Continuing crisis in Uttar Pradesh

Print edition : May 22, 1999

Unable to discipline the faction-ridden Uttar Pradesh unit, the central leadership of the Bharatiya Janata Party is in a classic quandary.

THE central leadership of the Bharatiya Janata Party finds itself caught in a strange predicament in seeking to address the party's affairs in Uttar Pradesh. The challenge posed by its political opponents such as the Samajwadi Party (S.P.), the Congress(I) and the Bahujan Samaj Party (BSP) is not as worrisome to the leadership as the threat that arises out of the factional fights in its own State unit.

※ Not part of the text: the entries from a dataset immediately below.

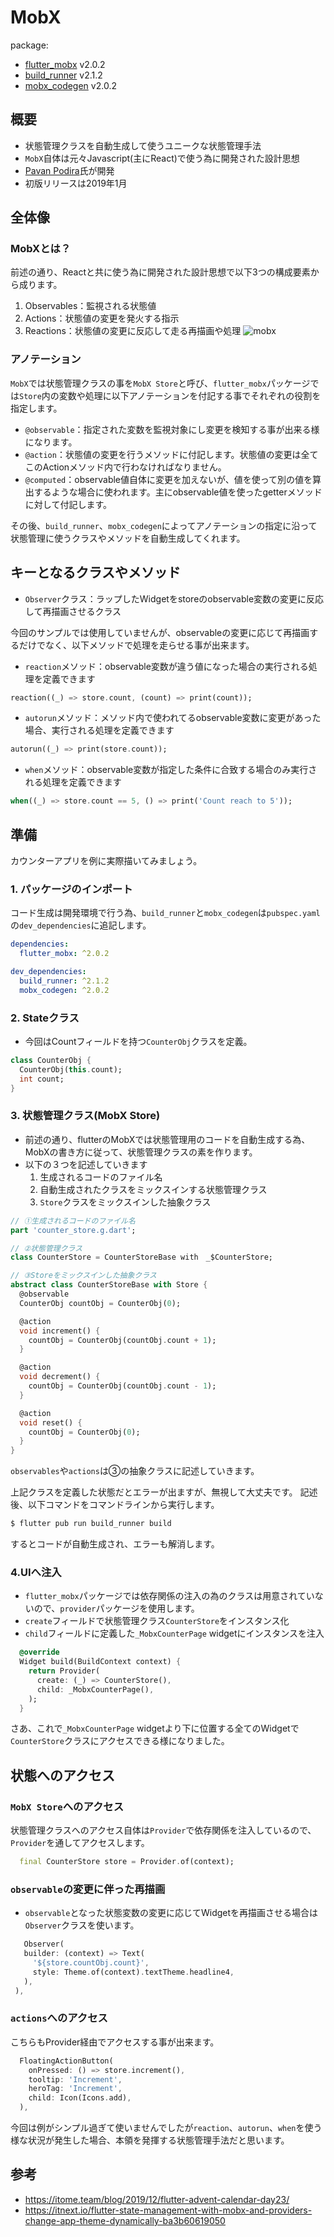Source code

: # MobX
package: 
- [flutter_mobx](https://pub.dev/packages/flutter_mobx) v2.0.2
- [build_runner](https://pub.dev/packages/build_runner) v2.1.2
- [mobx_codegen](https://pub.dev/packages/mobx_codegen) v2.0.2

## 概要
- 状態管理クラスを自動生成して使うユニークな状態管理手法
- `MobX`自体は元々Javascript(主にReact)で使う為に開発された設計思想
- [Pavan Podira](https://github.com/pavanpodila)氏が開発
- 初版リリースは2019年1月
## 全体像
### MobXとは？
前述の通り、Reactと共に使う為に開発された設計思想で以下3つの構成要素から成ります。
1. Observables：監視される状態値
2. Actions：状態値の変更を発火する指示
3. Reactions：状態値の変更に反応して走る再描画や処理
![mobx](https://user-images.githubusercontent.com/44666053/135720242-0a8ea753-2db6-4b88-9ba8-c7c2865bef0f.png)

### アノテーション
`MobX`では状態管理クラスの事を`MobX Store`と呼び、`flutter_mobx`パッケージでは`Store`内の変数や処理に以下アノテーションを付記する事でそれぞれの役割を指定します。

- `@observable`：指定された変数を監視対象にし変更を検知する事が出来る様になります。
- `@action`：状態値の変更を行うメソッドに付記します。状態値の変更は全てこのActionメソッド内で行わなければなりません。
- `@computed`：observable値自体に変更を加えないが、値を使って別の値を算出するような場合に使われます。主にobservable値を使ったgetterメソッドに対して付記します。


その後、`build_runner`、`mobx_codegen`によってアノテーションの指定に沿って状態管理に使うクラスやメソッドを自動生成してくれます。

## キーとなるクラスやメソッド

- `Observer`クラス：ラップしたWidgetをstoreのobservable変数の変更に反応して再描画させるクラス

今回のサンプルでは使用していませんが、observableの変更に応じて再描画するだけでなく、以下メソッドで処理を走らせる事が出来ます。
- `reaction`メソッド：observable変数が違う値になった場合の実行される処理を定義できます
```dart
reaction((_) => store.count, (count) => print(count));
```
- `autorun`メソッド：メソッド内で使われてるobservable変数に変更があった場合、実行される処理を定義できます
```dart
autorun((_) => print(store.count));
```
- `when`メソッド：observable変数が指定した条件に合致する場合のみ実行される処理を定義できます
```dart
when((_) => store.count == 5, () => print('Count reach to 5'));
```

## 準備
カウンターアプリを例に実際描いてみましょう。
### 1. パッケージのインポート
コード生成は開発環境で行う為、`build_runner`と`mobx_codegen`は`pubspec.yaml`の`dev_dependencies`に追記します。
```yaml
dependencies:
  flutter_mobx: ^2.0.2

dev_dependencies:
  build_runner: ^2.1.2
  mobx_codegen: ^2.0.2
```
### 2. Stateクラス
- 今回はCountフィールドを持つ`CounterObj`クラスを定義。

```dart
class CounterObj {
  CounterObj(this.count);
  int count;
}
```

### 3. 状態管理クラス(MobX Store)
- 前述の通り、flutterのMobXでは状態管理用のコードを自動生成する為、MobXの書き方に従って、状態管理クラスの素を作ります。
- 以下の３つを記述していきます
  1.  生成されるコードのファイル名
  2.  自動生成されたクラスをミックスインする状態管理クラス 
  3.  `Store`クラスをミックスインした抽象クラス

```dart
// ①生成されるコードのファイル名
part 'counter_store.g.dart'; 

// ②状態管理クラス
class CounterStore = CounterStoreBase with　_$CounterStore; 

// ③Storeをミックスインした抽象クラス
abstract class CounterStoreBase with Store { 
  @observable
  CounterObj countObj = CounterObj(0);

  @action
  void increment() {
    countObj = CounterObj(countObj.count + 1);
  }

  @action
  void decrement() {
    countObj = CounterObj(countObj.count - 1);
  }

  @action
  void reset() {
    countObj = CounterObj(0);
  }
}

```
`observables`や`actions`は③の抽象クラスに記述していきます。

上記クラスを定義した状態だとエラーが出ますが、無視して大丈夫です。
記述後、以下コマンドをコマンドラインから実行します。
```zsh
$ flutter pub run build_runner build
```
するとコードが自動生成され、エラーも解消します。

### 4.UIへ注入
- `flutter_mobx`パッケージでは依存関係の注入の為のクラスは用意されていないので、`provider`パッケージを使用します。
- `create`フィールドで状態管理クラス`CounterStore`をインスタンス化
- `child`フィールドに定義した`_MobxCounterPage` widgetにインスタンスを注入

```dart
  @override
  Widget build(BuildContext context) {
    return Provider(
      create: (_) => CounterStore(),
      child: _MobxCounterPage(),
    );
  }
```
さあ、これで`_MobxCounterPage` widgetより下に位置する全てのWidgetで`CounterStore`クラスにアクセスできる様になりました。

## 状態へのアクセス
### `MobX Store`へのアクセス
状態管理クラスへのアクセス自体は`Provider`で依存関係を注入しているので、`Provider`を通してアクセスします。

```dart
  final CounterStore store = Provider.of(context);
```
### `observable`の変更に伴った再描画
- `observable`となった状態変数の変更に応じてWidgetを再描画させる場合は`Observer`クラスを使います。

 ```dart
    Observer(
    builder: (context) => Text(
      '${store.countObj.count}',
      style: Theme.of(context).textTheme.headline4,
    ),
  ),
 ```

### `actions`へのアクセス
こちらもProvider経由でアクセスする事が出来ます。
```dart
  FloatingActionButton(
    onPressed: () => store.increment(),
    tooltip: 'Increment',
    heroTag: 'Increment',
    child: Icon(Icons.add),
  ),
```

今回は例がシンプル過ぎて使いませんでしたが`reaction`、`autorun`、`when`を使う様な状況が発生した場合、本領を発揮する状態管理手法だと思います。

## 参考
- https://itome.team/blog/2019/12/flutter-advent-calendar-day23/
- https://itnext.io/flutter-state-management-with-mobx-and-providers-change-app-theme-dynamically-ba3b60619050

A party functionary at the national level said:"We are confident of taking on the Opposition parties but have no clue as to how the leaders of the various factions in the State unit can be brought in line." Many central leaders of the BJP, including this functionary, admit privately that the growing factionalism and dissidence could lead to large-scale desertions by MLAs from the party and mid-term elections to the Assembly.

Leaders of the BJP's allies in the State, such as the Uttar Pradesh Loktantrik Congress (UPLC), have pointed out that the factionalism is detrimental to the image of the Kalyan Singh Ministry. UPLC president Naresh Aggarwal threatened that his party would withdraw support to the Government if the in-fighting continued. This has caused apprehensions in the central leadership. Understandably, the Congress(I) and the S.P. are seeking to make the most of the situation and have been in touch with BJP dissidents.

The central leadership of the BJP is struggling to stem the strife and bring about cohesion. Several proposals were discussed, agreed upon and announced with fanfare in the last two months but all collapsed. In the past month there have been 10 meetings between representatives of the central leadership and State leaders who included Kalyan Singh, State unit president Rajnath Singh and senior Ministers Lalji Tandon and Kalraj Mishra.

Chief Minister Kalyan Singh.-V. SUDERSHAN

Between May 1 and 5, the central leadership held four rounds of deliberations - first at the national executive and three special conclaves since then, at which central leaders discussed the issue with Kalyan Singh, Rajnath Singh, Mishra and Tandon. At the end of these, the four top leaders of the party - Atal Behari Vajpayee, L.K. Advani, Murli Manohar Joshi and Kushabhau Thakre, who themselves had directly or indirectly supported rival factions at one point or the other - asserted that a compromise formula had been evolved. They hoped that the compromise would make both the State unit and the Kalyan Singh Government effective instruments in the party's campaign to advance its cause, particularly in the Lok Sabha elections.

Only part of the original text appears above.